Task directions.
Copy each line below that includes "combined".

┌─ Material to process

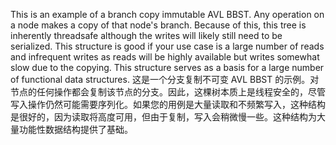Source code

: This is an example of a branch copy immutable AVL BBST. Any operation on a node makes a copy of that node's branch. Because of this, this tree is inherently threadsafe although the writes will likely still need to be serialized. This structure is good if your use case is a large number of reads and infrequent writes as reads will be highly available but writes somewhat slow due to the copying. This structure serves as a basis for a large number of functional data structures.
这是一个分支复制不可变 AVL BBST 的示例。对节点的任何操作都会复制该节点的分支。因此，这棵树本质上是线程安全的，尽管写入操作仍然可能需要序列化。如果您的用例是大量读取和不频繁写入，这种结构是很好的，因为读取将高度可用，但由于复制，写入会稍微慢一些。这种结构为大量功能性数据结构提供了基础。

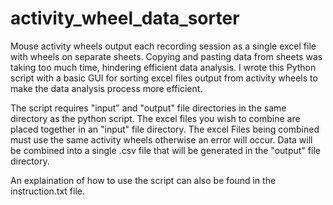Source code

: # activity_wheel_data_sorter
Mouse activity wheels output each recording session as a single excel file with wheels on separate sheets.
Copying and pasting data from sheets was taking too much time, hindering efficient data analysis.
I wrote this Python script with a basic GUI for sorting excel files output from activity wheels
to make the data analysis process more efficient.

The script requires "input" and "output" file directories in the same directory as the python script.
The excel files you wish to combine are placed together in an "input" file directory.
The excel Files being combined must use the same activity wheels otherwise an error will occur.
Data will be combined into a single .csv file that will be generated in the "output" file directory.

An explaination of how to use the script can also be found in the instruction.txt file.
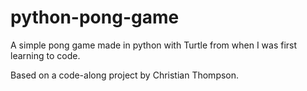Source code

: # python-pong-game
A simple pong game made in python with Turtle from when I was first learning to code.

Based on a code-along project by Christian Thompson.
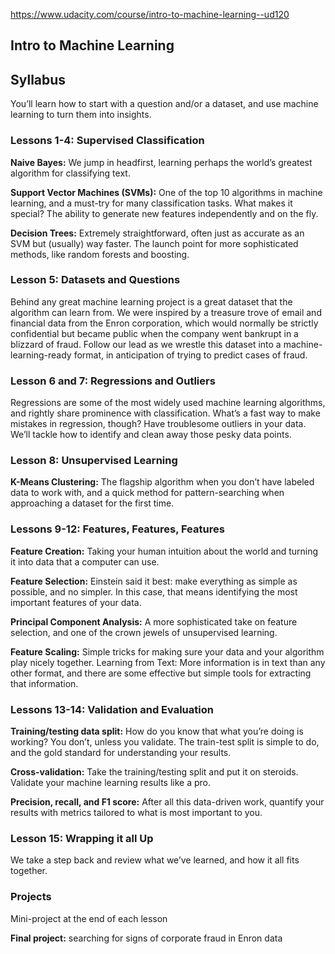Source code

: https://www.udacity.com/course/intro-to-machine-learning--ud120

<h2>Intro to Machine Learning</h2>
<h2>Syllabus</h2>
<p>You’ll learn how to start with a question and/or a dataset, and use machine learning to turn them into insights. </p>

<h3>Lessons 1-4: Supervised Classification</h3>

<p><strong>Naive Bayes:</strong> We jump in headfirst, learning perhaps the world’s greatest algorithm for classifying text.</p>

<p><strong>Support Vector Machines (SVMs):</strong> One of the top 10 algorithms in machine learning, and a must-try for many classification tasks.  What makes it special?  The ability to generate new features independently and on the fly.</p>

<p><strong>Decision Trees:</strong> Extremely straightforward, often just as accurate as an SVM but (usually) way faster.  The launch point for more sophisticated methods, like random forests and boosting.</p>

<h3>Lesson 5: Datasets and Questions</h3>

<p>Behind any great machine learning project is a great dataset that the algorithm can learn from.  We were inspired by a treasure trove of email and financial data from the Enron corporation, which would normally be strictly confidential but became public when the company went bankrupt in a blizzard of fraud.  Follow our lead as we wrestle this dataset into a machine-learning-ready format, in anticipation of trying to predict cases of fraud.</p>

<h3>Lesson 6 and 7: Regressions and Outliers</h3>

<p>Regressions are some of the most widely used machine learning algorithms, and rightly share prominence with classification.  What’s a fast way to make mistakes in regression, though?  Have troublesome outliers in your data.  We’ll tackle how to identify and clean away those pesky data points.</p>

<h3>Lesson 8: Unsupervised Learning</h3>

<p><strong>K-Means Clustering:</strong> The flagship algorithm when you don’t have labeled data to work with, and a quick method for pattern-searching when approaching a dataset for the first time.</p>

<h3>Lessons 9-12: Features, Features, Features</h3>

<p><strong>Feature Creation:</strong> Taking your human intuition about the world and turning it into data that a computer can use.</p>

<p><strong>Feature Selection:</strong> Einstein said it best: make everything as simple as possible, and no simpler.  In this case, that means identifying the most important features of your data.</p>

<p><strong>Principal Component Analysis:</strong> A more sophisticated take on feature selection, and one of the crown jewels of unsupervised learning.</p>

<p><strong>Feature Scaling:</strong> Simple tricks for making sure your data and your algorithm play nicely together.
Learning from Text: More information is in text than any other format, and there are some effective but simple tools for extracting that information.</p>

<h3>Lessons 13-14: Validation and Evaluation</h3>

<p><strong>Training/testing data split:</strong> How do you know that what you’re doing is working?  You don’t, unless you validate.  The train-test split is simple to do, and the gold standard for understanding your results.</p>

<p><strong>Cross-validation:</strong> Take the training/testing split and put it on steroids.  Validate your machine learning results like a pro.</p>

<p><strong>Precision, recall, and F1 score:</strong>  After all this data-driven work, quantify your results with metrics tailored to what is most important to you.</p>

<h3>Lesson 15: Wrapping it all Up</h3>

<p>We take a step back and review what we’ve learned, and how it all fits together.  </p>

<h3>Projects</h3>

<p>Mini-project at the end of each lesson</p>

<p><strong>Final project:</strong> searching for signs of corporate fraud in Enron data</p>
</div>
							</div>
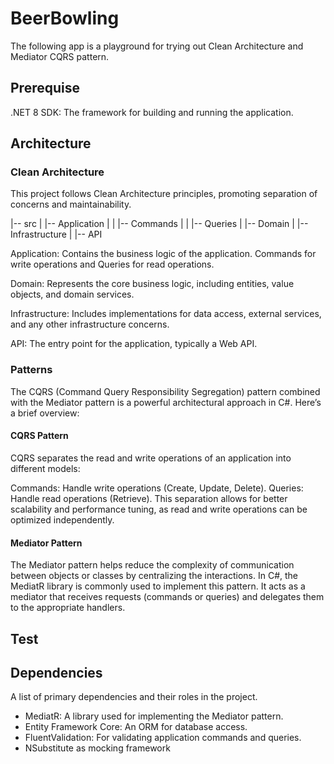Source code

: # BeerBowling
The following app is a playground for trying out Clean Architecture and Mediator CQRS pattern.

## Prerequise
.NET 8 SDK: The framework for building and running the application.

## Architecture

### Clean Architecture
This project follows Clean Architecture principles, promoting separation of concerns and maintainability.

|-- src
|   |-- Application
|   |   |-- Commands
|   |   |-- Queries
|   |-- Domain
|   |-- Infrastructure
|   |-- API

Application: Contains the business logic of the application. Commands for write operations and Queries for read operations.

Domain: Represents the core business logic, including entities, value objects, and domain services.

Infrastructure: Includes implementations for data access, external services, and any other infrastructure concerns.

API: The entry point for the application, typically a Web API.

### Patterns
The CQRS (Command Query Responsibility Segregation) pattern combined with the Mediator pattern is a powerful architectural approach in C#. Here’s a brief overview:

#### CQRS Pattern
CQRS separates the read and write operations of an application into different models:

Commands: Handle write operations (Create, Update, Delete).
Queries: Handle read operations (Retrieve).
This separation allows for better scalability and performance tuning, as read and write operations can be optimized independently.

#### Mediator Pattern
The Mediator pattern helps reduce the complexity of communication between objects or classes by centralizing the interactions. In C#, the MediatR library is commonly used to implement this pattern. It acts as a mediator that receives requests (commands or queries) and delegates them to the appropriate handlers.

## Test

## Dependencies
A list of primary dependencies and their roles in the project.

* MediatR: A library used for implementing the Mediator pattern.
* Entity Framework Core: An ORM for database access.
* FluentValidation: For validating application commands and queries.
* NSubstitute as mocking framework
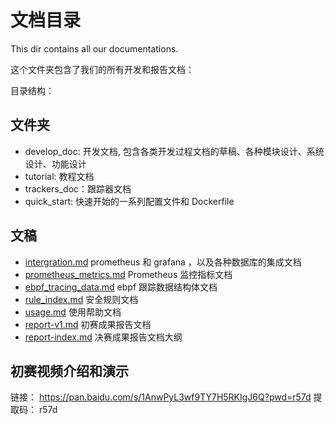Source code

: # 文档目录

This dir contains all our documentations.

这个文件夹包含了我们的所有开发和报告文档：

目录结构：

## 文件夹

- develop_doc: 开发文档, 包含各类开发过程文档的草稿、各种模块设计、系统设计、功能设计
- tutorial: 教程文档
- trackers_doc：跟踪器文档
- quick_start: 快速开始的一系列配置文件和 Dockerfile

## 文稿

- [intergration.md](intergration.md) prometheus 和 grafana ，以及各种数据库的集成文档
- [prometheus_metrics.md](prometheus_metrics.md) Prometheus 监控指标文档
- [ebpf_tracing_data.md](ebpf_tracing_data.md) ebpf 跟踪数据结构体文档
- [rule_index.md](rule_index.md) 安全规则文档
- [usage.md](usage.md) 使用帮助文档
- [report-v1.md](develop_doc/report-v1-backup.md) 初赛成果报告文档
- [report-index.md](report-index.md) 决赛成果报告文档大纲

## 初赛视频介绍和演示

链接： https://pan.baidu.com/s/1AnwPyL3wf9TY7H5RKIgJ6Q?pwd=r57d 
提取码： r57d

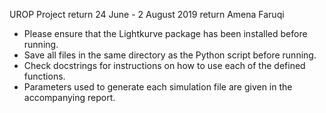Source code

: UROP Project    return
24 June - 2 August 2019    return
Amena Faruqi 

- Please ensure that the Lightkurve package has been installed before running. 
- Save all files in the same directory as the Python script before running.
- Check docstrings for instructions on how to use each of the defined functions. 
- Parameters used to generate each simulation file are given in the accompanying report.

└─

Completed exercise.
The excel Files being combined must use the same activity wheels otherwise an error will occur.
Data will be combined into a single .csv file that will be generated in the "output" file directory.
The CQRS (Command Query Responsibility Segregation) pattern combined with the Mediator pattern is a powerful architectural approach in C#. Here’s a brief overview:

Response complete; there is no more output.